START Input
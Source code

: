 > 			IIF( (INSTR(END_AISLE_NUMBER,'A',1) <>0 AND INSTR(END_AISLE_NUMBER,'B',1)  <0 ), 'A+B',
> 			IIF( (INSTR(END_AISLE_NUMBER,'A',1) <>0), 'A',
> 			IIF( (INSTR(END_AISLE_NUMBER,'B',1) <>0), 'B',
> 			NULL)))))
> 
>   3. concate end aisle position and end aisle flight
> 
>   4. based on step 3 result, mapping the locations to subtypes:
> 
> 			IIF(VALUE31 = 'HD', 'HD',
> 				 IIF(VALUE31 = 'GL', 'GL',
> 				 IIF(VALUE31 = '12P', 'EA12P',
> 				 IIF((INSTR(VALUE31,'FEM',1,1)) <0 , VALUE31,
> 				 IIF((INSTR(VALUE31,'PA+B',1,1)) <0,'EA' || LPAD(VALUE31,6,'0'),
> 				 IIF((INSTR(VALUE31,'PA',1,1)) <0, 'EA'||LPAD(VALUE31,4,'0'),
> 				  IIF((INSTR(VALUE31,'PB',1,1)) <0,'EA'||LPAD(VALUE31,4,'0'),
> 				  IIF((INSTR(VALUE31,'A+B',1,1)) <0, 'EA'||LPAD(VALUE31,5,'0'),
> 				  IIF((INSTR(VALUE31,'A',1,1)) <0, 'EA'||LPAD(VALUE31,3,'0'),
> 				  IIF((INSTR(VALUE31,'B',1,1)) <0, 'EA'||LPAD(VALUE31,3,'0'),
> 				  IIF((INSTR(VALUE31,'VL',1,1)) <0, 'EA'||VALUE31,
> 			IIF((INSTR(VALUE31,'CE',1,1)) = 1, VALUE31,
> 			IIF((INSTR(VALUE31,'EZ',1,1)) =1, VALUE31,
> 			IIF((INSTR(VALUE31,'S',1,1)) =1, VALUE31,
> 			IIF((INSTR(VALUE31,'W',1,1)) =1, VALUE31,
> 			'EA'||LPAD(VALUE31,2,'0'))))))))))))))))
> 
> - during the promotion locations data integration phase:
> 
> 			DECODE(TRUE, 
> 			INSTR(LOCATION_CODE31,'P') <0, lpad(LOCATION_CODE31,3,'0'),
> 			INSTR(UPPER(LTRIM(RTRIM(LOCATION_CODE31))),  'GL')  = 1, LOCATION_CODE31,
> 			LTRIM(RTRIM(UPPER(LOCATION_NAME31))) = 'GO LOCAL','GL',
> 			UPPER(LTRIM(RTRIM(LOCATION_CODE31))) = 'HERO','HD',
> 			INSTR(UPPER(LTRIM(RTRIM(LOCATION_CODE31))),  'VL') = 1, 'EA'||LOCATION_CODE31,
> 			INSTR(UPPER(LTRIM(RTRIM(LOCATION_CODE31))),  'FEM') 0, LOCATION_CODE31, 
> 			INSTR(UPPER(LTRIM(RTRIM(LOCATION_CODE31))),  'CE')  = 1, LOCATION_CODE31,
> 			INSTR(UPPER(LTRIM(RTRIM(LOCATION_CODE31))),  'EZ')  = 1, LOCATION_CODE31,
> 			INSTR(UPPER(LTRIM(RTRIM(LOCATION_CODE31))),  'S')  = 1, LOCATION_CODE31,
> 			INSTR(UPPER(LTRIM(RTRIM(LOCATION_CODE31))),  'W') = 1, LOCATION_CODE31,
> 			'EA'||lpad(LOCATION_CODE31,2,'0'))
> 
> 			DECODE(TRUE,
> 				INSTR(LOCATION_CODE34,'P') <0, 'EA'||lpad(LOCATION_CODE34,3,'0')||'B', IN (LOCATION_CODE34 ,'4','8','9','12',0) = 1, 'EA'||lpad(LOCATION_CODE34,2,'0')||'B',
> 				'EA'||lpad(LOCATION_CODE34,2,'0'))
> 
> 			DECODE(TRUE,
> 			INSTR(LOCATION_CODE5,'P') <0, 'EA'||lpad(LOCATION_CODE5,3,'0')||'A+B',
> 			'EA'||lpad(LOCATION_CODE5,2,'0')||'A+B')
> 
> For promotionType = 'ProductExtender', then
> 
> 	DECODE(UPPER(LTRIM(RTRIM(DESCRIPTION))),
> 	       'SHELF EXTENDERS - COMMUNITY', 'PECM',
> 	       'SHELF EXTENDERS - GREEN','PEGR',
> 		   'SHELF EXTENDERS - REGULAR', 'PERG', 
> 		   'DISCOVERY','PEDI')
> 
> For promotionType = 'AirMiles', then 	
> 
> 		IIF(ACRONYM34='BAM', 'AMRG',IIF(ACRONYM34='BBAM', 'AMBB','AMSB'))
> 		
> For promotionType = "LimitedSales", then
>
END Input
Assigned task:
Your answer should be the lines from the one containing "<0, 'EA'||lpad(LOCATION_CODE34,3,'0')||'B', IN" to the end of the entries above, restated exactly and alone.

Response to this exercise:
> 				INSTR(LOCATION_CODE34,'P') <0, 'EA'||lpad(LOCATION_CODE34,3,'0')||'B', IN (LOCATION_CODE34 ,'4','8','9','12',0) = 1, 'EA'||lpad(LOCATION_CODE34,2,'0')||'B',
> 				'EA'||lpad(LOCATION_CODE34,2,'0'))
> 
> 			DECODE(TRUE,
> 			INSTR(LOCATION_CODE5,'P') <0, 'EA'||lpad(LOCATION_CODE5,3,'0')||'A+B',
> 			'EA'||lpad(LOCATION_CODE5,2,'0')||'A+B')
> 
> For promotionType = 'ProductExtender', then
> 
> 	DECODE(UPPER(LTRIM(RTRIM(DESCRIPTION))),
> 	       'SHELF EXTENDERS - COMMUNITY', 'PECM',
> 	       'SHELF EXTENDERS - GREEN','PEGR',
> 		   'SHELF EXTENDERS - REGULAR', 'PERG', 
> 		   'DISCOVERY','PEDI')
> 
> For promotionType = 'AirMiles', then 	
> 
> 		IIF(ACRONYM34='BAM', 'AMRG',IIF(ACRONYM34='BBAM', 'AMBB','AMSB'))
> 		
> For promotionType = "LimitedSales", then
>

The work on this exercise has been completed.